### [TASK TO COMPLETE]
Return each line of the records holding the string "MODULO".

### [DATA FOR THE TASK]
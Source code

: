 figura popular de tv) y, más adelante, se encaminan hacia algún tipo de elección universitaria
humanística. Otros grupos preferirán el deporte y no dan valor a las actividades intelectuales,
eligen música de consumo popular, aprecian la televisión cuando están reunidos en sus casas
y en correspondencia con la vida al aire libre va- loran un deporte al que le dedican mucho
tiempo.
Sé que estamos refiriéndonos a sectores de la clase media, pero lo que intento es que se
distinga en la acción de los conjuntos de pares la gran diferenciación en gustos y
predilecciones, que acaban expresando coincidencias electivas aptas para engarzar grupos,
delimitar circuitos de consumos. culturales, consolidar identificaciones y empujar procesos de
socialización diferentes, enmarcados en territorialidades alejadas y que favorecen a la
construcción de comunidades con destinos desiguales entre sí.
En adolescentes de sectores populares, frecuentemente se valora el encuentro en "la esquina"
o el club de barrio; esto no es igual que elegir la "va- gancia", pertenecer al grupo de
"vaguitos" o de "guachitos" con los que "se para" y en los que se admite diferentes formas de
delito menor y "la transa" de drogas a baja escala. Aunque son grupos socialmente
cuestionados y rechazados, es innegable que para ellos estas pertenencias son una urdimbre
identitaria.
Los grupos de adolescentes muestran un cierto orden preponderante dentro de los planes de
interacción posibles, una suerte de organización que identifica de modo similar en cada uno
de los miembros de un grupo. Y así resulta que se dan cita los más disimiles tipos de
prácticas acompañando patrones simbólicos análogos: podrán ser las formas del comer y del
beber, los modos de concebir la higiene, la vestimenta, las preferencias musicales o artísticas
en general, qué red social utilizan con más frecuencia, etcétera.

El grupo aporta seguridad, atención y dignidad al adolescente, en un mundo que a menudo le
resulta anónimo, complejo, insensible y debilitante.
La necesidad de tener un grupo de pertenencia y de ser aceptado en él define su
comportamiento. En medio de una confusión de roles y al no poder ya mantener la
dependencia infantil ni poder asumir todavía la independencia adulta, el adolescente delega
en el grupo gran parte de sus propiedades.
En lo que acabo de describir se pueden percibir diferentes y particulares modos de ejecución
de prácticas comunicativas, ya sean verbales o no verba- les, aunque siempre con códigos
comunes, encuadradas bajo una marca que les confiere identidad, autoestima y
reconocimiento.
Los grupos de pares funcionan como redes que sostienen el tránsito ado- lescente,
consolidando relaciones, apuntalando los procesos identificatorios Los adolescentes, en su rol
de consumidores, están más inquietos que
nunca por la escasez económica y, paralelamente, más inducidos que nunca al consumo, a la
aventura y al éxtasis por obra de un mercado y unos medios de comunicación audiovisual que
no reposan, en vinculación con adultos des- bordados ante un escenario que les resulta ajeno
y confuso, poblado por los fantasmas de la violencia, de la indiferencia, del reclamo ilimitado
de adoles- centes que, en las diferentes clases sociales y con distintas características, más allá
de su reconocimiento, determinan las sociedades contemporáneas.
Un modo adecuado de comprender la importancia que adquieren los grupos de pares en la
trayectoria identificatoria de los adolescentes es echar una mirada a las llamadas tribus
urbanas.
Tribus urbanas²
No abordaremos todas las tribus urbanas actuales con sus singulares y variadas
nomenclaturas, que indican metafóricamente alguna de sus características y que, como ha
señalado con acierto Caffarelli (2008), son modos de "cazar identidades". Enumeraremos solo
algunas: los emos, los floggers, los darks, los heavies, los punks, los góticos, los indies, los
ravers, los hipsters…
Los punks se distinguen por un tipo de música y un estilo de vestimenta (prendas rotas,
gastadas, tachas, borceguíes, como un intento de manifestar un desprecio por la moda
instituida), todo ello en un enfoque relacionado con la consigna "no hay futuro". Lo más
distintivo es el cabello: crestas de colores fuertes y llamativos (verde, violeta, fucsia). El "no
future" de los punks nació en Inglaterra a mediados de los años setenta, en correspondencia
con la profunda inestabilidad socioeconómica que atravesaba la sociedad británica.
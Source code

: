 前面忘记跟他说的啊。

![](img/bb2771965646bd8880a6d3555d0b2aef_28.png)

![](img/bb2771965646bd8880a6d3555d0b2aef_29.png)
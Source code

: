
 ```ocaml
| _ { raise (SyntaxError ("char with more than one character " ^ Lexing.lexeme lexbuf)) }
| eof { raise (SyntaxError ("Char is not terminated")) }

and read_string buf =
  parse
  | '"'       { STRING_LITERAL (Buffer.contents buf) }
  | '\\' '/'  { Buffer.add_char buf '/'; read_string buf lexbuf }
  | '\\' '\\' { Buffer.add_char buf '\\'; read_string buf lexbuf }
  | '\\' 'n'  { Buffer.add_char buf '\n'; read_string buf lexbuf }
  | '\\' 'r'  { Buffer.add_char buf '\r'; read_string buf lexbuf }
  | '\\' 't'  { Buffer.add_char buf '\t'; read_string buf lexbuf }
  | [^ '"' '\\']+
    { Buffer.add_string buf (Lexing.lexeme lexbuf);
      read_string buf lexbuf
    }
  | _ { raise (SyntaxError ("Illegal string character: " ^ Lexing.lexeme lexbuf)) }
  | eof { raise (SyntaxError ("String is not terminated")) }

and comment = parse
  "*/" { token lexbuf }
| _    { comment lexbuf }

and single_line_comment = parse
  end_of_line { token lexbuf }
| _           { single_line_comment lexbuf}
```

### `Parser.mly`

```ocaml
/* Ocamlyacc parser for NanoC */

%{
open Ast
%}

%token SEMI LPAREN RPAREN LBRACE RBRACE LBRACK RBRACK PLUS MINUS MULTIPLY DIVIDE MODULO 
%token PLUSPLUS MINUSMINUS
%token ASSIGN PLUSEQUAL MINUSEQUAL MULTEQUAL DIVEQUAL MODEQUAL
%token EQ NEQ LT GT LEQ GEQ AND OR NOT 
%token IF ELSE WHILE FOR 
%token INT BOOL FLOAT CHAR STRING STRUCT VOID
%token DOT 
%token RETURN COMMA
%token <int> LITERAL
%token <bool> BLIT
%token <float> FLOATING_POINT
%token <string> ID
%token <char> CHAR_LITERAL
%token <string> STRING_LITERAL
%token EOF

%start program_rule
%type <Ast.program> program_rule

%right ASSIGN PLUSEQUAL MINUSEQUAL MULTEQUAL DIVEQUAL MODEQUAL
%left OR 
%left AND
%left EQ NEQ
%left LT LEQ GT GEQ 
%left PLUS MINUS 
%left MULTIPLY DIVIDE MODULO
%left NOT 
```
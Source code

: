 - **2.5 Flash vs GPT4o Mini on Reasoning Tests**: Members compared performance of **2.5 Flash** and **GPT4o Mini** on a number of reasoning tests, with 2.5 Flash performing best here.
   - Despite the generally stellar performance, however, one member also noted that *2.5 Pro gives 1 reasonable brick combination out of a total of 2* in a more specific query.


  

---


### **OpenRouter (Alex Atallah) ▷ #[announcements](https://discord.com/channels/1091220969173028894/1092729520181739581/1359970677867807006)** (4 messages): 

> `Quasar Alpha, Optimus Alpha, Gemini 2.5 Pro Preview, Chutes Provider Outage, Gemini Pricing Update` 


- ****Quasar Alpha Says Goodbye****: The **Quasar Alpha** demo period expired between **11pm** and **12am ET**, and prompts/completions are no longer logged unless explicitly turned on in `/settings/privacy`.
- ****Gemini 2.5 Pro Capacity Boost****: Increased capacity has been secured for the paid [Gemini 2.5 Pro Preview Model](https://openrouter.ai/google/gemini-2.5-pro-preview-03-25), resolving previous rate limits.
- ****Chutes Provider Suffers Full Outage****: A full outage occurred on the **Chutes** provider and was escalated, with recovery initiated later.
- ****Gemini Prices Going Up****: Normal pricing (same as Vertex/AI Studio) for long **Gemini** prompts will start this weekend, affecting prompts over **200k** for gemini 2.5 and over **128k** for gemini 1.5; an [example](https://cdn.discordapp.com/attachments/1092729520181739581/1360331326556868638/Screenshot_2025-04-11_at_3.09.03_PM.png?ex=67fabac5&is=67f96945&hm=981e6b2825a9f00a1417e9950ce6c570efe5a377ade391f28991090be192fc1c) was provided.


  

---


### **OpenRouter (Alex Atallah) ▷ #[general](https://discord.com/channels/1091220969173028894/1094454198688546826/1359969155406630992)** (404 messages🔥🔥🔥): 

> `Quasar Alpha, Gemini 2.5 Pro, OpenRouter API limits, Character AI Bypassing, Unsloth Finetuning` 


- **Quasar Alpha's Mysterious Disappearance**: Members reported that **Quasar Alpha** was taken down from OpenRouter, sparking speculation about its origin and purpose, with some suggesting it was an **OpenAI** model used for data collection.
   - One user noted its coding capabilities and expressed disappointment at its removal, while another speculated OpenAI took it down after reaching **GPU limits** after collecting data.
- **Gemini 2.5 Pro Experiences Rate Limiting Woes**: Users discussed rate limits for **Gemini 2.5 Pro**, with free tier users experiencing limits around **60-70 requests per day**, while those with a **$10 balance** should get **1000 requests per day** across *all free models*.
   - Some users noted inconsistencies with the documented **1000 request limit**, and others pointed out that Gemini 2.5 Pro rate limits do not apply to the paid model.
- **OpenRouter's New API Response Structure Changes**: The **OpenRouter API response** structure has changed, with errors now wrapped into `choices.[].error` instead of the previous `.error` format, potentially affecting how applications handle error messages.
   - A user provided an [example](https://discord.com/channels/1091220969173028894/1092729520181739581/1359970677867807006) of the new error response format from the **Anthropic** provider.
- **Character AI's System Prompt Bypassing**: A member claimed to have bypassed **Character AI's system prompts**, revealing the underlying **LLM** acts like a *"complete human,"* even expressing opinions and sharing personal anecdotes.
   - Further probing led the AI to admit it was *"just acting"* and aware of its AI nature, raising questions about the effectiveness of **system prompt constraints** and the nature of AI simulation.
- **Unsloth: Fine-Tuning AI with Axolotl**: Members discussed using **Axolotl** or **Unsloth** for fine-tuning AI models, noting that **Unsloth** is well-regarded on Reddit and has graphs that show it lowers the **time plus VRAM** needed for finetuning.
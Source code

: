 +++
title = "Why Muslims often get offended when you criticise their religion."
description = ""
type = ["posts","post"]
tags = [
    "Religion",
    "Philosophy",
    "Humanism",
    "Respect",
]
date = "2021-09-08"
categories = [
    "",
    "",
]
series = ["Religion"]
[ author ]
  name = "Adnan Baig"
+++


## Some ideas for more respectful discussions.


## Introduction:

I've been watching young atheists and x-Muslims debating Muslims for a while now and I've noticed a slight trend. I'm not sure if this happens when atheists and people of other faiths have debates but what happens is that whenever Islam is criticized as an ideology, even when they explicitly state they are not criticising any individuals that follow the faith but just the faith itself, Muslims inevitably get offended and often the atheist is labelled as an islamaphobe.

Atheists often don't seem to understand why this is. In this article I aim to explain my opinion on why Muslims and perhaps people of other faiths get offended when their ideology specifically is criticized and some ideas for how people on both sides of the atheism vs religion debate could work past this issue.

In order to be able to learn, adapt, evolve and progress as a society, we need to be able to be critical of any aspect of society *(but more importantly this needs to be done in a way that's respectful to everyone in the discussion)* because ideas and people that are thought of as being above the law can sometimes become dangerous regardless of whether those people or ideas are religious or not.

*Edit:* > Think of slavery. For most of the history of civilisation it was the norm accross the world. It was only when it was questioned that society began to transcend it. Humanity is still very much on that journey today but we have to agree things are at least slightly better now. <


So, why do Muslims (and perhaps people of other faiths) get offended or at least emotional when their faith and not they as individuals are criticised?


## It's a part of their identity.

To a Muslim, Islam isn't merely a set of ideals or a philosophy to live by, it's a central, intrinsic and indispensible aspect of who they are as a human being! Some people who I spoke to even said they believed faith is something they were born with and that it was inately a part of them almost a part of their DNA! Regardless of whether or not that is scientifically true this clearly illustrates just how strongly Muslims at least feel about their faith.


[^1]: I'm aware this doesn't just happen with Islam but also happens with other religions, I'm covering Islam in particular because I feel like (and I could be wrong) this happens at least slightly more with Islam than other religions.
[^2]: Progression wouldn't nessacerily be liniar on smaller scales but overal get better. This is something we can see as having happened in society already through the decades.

### [FINAL ANSWER]
%token SEMI LPAREN RPAREN LBRACE RBRACE LBRACK RBRACK PLUS MINUS MULTIPLY DIVIDE MODULO 
%left MULTIPLY DIVIDE MODULO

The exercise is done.